Write out the listing exactly, from its first line through the line holding "ID & User Story", but include none of the pictures.

BEGIN

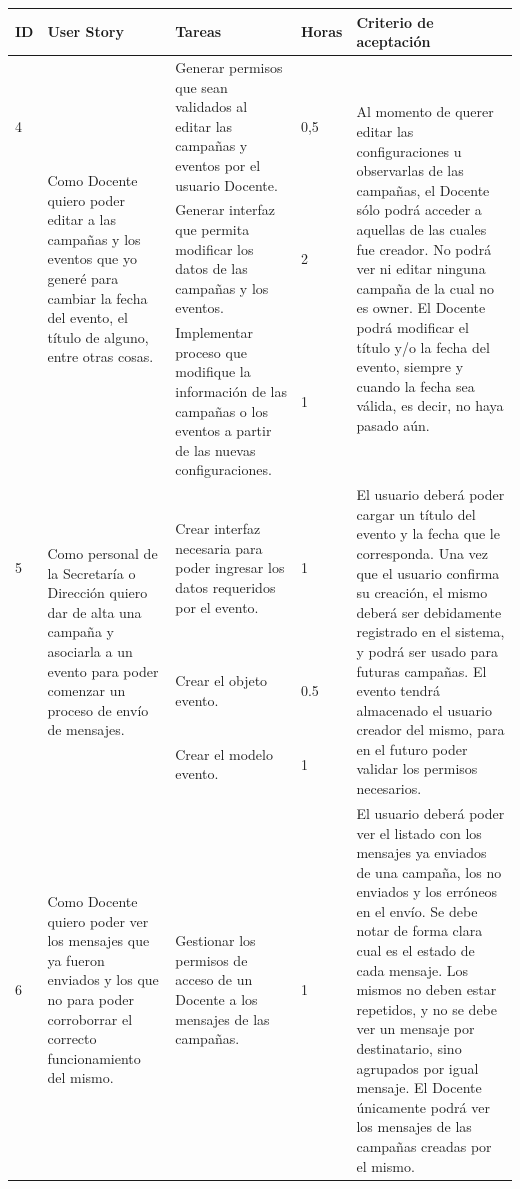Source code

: \documentclass[a4paper, 11pt]{article}
\begin{document}
\begin{table}[H]
\centering
\begin{tabular}{ | p{0.5cm} | p{4cm} | p{5cm} | p{0.85cm} | p{5cm} |}
\hline 
ID & User Story & Tareas & Horas & Criterio de aceptación \\ \hline \hline


4 & \multirow{3}{4cm}{Como Docente quiero poder editar a las campañas y los eventos que yo generé para cambiar la fecha del evento, el título de alguno, entre otras cosas.} & Generar permisos que sean validados al editar las campañas y eventos por el usuario Docente. & 0,5 & \multirow{3}{4cm}{Al momento de querer editar las configuraciones u observarlas de las campañas, el Docente sólo podrá acceder a aquellas de las cuales fue creador. No podrá ver ni editar ninguna campaña de la cual no es owner. El Docente podrá modificar el título y/o la fecha del evento, siempre y cuando la fecha sea válida, es decir, no haya pasado aún.} \\[2.5cm] \cline{3-4}
& & Generar interfaz que permita modificar los datos de las campañas y los eventos. & 2 & \\[2.5cm] \cline{3-4}
& & Implementar proceso que modifique la información de las campañas o los eventos a partir de las nuevas configuraciones. & 1 & \\[2.5cm] \hline


5 & \multirow{3}{4cm}{Como personal de la Secretaría o Dirección quiero dar de alta una campaña y asociarla a un evento para poder comenzar un proceso de envío de mensajes.} & Crear interfaz necesaria para poder ingresar los datos requeridos por el evento. & 1 & \multirow{3}{4cm}{El usuario deberá poder cargar un título del evento y la fecha que le corresponda. Una vez que el usuario confirma su creación, el mismo deberá ser debidamente registrado en el sistema, y podrá ser usado para futuras campañas. El evento tendrá almacenado el usuario creador del mismo, para en el futuro poder validar los permisos necesarios.} \\[2.5cm] \cline{3-4}
& & Crear el objeto evento. & 0.5 & \\[2.5cm] \cline{3-4}
& & Crear el modelo evento. & 1 & \\[2.5cm] \hline


6 & Como Docente quiero poder ver los mensajes que ya fueron enviados y los que no para poder corroborrar el correcto funcionamiento del mismo. & Gestionar los permisos de acceso de un Docente a los mensajes de las campañas. & 1 & El usuario deberá poder ver el listado con los mensajes ya enviados de una campaña, los no enviados y los erróneos en el envío. Se debe notar de forma clara cual es el estado de cada mensaje. Los mismos no deben estar repetidos, y no se debe ver un mensaje por destinatario, sino agrupados por igual mensaje. El Docente únicamente podrá ver los mensajes de las campañas creadas por el mismo. \\ \hline


\end{tabular}
\end{table}
\end{document}
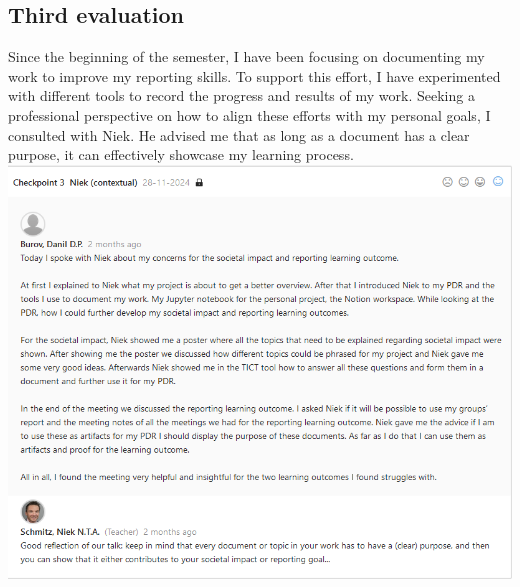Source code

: \documentclass{article}
\begin{document}
\subsection{Third evaluation}
Since the beginning of the semester, I have been focusing on documenting my work to improve my reporting skills. To support this effort, I have experimented with different tools to record the progress and results of my work. Seeking a professional perspective on how to align these efforts with my personal goals, I consulted with Niek. He advised me that as long as a document has a clear purpose, it can effectively showcase my learning process.\\
\includegraphics[width=\textwidth,keepaspectratio]{images/Feedback_Niek_1.png}\\
\end{document}
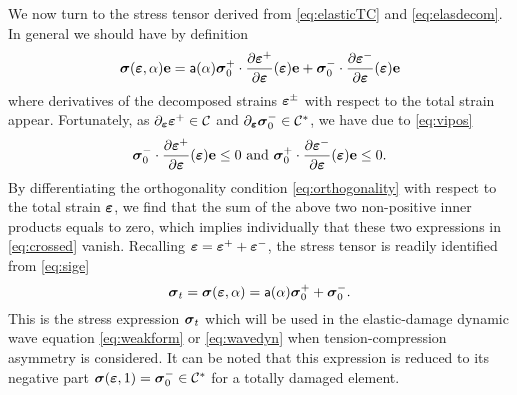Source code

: We now turn to the stress tensor derived from \eqref{eq:elasticTC} and \eqref{eq:elasdecom}. In general we should have by definition
\begin{equation} \label{eq:sige}
\sig(\eps,\alpha)\vec{e}=\mathsf{a}(\alpha)\sig_0^+\cdot\frac{\partial\eps^+}{\partial\eps}(\eps)\vec{e}+\sig_0^-\cdot\frac{\partial\eps^-}{\partial\eps}(\eps)\vec{e}
\end{equation}
where derivatives of the decomposed strains $\eps^\pm$ with respect to the total strain appear. Fortunately, as $\partial_{\eps}\eps^+\in\mathcal{C}$ and $\partial_{\eps}\sig_0^-\in\mathcal{C}^*$, we have due to \eqref{eq:vipos}
\begin{equation} \label{eq:crossed}
\sig_0^-\cdot\frac{\partial\eps^+}{\partial\eps}(\eps)\vec{e}\leq 0\text{ and }\sig_0^+\cdot\frac{\partial\eps^-}{\partial\eps}(\eps)\vec{e}\leq 0.
\end{equation}
By differentiating the orthogonality condition \eqref{eq:orthogonality} with respect to the total strain $\eps$, we find that the sum of the above two non-positive inner products equals to zero, which implies individually that these two expressions in \eqref{eq:crossed} vanish. Recalling $\eps=\eps^++\eps^-$, the stress tensor is readily identified from \eqref{eq:sige}
\begin{equation} \label{eq:stressposneg}
\sig_t=\sig(\eps,\alpha)=\mathsf{a}(\alpha)\sig_0^++\sig_0^-.
\end{equation}
This is the stress expression $\sig_t$ which will be used in the elastic-damage dynamic wave equation \eqref{eq:weakform} or \eqref{eq:wavedyn} when tension-compression asymmetry is considered. It can be noted that this expression is reduced to its negative part $\sig(\eps,1)=\sig_0^-\in\mathcal{C}^*$ for a totally damaged element.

END

Written response:
Source code

: \documentclass[a4paper, 11pt]{article}
\begin{document}
\begin{table}[H]
\centering
\begin{tabular}{ | p{0.5cm} | p{4cm} | p{5cm} | p{0.85cm} | p{5cm} |}
\hline 
ID & User Story & Tareas & Horas & Criterio de aceptación \\ \hline \hline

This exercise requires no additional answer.